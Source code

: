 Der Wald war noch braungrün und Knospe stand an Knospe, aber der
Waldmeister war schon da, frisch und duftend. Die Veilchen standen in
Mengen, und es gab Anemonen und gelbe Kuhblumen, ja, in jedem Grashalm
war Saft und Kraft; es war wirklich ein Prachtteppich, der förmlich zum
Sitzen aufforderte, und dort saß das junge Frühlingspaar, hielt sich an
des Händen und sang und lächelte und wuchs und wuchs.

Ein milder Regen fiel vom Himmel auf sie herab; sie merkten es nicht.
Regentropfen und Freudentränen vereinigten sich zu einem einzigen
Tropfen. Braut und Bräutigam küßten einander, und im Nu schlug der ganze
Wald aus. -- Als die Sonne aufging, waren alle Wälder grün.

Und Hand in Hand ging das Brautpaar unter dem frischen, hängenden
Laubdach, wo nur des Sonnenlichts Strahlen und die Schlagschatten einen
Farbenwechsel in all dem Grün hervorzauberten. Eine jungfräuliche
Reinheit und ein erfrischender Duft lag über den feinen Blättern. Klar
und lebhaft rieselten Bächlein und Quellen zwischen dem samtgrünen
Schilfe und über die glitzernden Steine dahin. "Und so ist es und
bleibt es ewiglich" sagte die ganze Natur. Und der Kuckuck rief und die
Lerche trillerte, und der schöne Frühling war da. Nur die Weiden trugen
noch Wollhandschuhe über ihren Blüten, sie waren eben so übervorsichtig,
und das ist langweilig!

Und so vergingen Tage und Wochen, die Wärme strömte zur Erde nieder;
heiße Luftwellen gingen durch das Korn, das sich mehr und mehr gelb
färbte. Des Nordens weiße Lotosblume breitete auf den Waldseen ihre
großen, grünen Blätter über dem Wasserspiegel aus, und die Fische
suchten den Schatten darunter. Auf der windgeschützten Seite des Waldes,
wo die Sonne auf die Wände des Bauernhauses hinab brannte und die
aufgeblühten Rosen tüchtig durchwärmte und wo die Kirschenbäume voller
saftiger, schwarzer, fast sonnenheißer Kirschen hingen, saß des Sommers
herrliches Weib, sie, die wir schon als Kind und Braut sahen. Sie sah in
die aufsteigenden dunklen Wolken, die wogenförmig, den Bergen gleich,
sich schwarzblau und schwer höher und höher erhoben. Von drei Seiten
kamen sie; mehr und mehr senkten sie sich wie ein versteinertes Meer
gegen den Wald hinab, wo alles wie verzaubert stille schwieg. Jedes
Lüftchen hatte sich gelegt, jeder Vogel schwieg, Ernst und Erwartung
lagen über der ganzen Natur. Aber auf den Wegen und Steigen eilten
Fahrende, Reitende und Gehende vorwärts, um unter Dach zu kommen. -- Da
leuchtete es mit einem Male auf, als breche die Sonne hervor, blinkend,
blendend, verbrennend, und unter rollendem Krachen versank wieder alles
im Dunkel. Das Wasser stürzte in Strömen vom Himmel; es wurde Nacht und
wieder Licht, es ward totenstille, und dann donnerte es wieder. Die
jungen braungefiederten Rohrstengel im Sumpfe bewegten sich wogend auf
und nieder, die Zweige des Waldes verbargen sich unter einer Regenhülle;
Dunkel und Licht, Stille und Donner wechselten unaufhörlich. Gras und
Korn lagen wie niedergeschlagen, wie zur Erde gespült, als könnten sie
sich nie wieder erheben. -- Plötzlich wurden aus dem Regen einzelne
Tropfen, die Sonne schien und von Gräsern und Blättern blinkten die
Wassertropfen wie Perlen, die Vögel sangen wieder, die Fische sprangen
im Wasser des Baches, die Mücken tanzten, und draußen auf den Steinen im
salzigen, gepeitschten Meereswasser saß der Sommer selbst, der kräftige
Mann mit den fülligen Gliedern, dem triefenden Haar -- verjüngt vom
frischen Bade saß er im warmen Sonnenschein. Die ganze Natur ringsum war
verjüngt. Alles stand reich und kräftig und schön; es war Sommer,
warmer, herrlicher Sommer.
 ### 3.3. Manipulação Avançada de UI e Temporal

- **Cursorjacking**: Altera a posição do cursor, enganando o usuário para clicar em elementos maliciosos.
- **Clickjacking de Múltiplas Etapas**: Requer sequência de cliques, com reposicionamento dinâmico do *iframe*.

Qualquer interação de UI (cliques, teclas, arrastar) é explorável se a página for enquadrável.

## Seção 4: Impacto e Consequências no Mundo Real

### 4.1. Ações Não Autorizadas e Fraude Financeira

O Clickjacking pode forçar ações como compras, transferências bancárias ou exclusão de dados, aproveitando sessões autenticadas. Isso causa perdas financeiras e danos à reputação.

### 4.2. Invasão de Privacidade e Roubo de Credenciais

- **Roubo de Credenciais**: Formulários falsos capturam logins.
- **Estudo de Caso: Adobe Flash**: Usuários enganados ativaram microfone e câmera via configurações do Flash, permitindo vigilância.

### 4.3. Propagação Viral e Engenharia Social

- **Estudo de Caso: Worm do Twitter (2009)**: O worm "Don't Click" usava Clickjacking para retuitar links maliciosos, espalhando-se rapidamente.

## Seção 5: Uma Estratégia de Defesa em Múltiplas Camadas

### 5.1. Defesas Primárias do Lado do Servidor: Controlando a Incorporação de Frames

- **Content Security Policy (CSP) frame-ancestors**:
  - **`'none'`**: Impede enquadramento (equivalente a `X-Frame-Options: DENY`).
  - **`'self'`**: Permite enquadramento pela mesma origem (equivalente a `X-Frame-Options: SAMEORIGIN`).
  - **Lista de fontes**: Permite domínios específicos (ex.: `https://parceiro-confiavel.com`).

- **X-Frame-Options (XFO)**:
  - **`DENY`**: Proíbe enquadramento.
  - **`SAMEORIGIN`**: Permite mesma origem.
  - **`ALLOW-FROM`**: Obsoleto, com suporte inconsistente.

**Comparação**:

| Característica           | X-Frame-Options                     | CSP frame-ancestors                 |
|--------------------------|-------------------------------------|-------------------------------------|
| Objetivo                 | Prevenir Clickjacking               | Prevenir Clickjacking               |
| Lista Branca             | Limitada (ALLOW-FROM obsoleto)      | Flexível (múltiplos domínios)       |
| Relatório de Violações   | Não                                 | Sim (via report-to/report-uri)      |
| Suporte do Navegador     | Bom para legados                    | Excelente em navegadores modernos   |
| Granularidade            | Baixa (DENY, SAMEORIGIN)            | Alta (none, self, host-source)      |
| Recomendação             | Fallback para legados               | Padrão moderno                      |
- - - - -
◆ **Exercise aim**: Go through the data above and return each line containing the string "FROM".

◆ **Answer area**:
  - **`ALLOW-FROM`**: Obsoleto, com suporte inconsistente.
| Lista Branca             | Limitada (ALLOW-FROM obsoleto)      | Flexível (múltiplos domínios)       |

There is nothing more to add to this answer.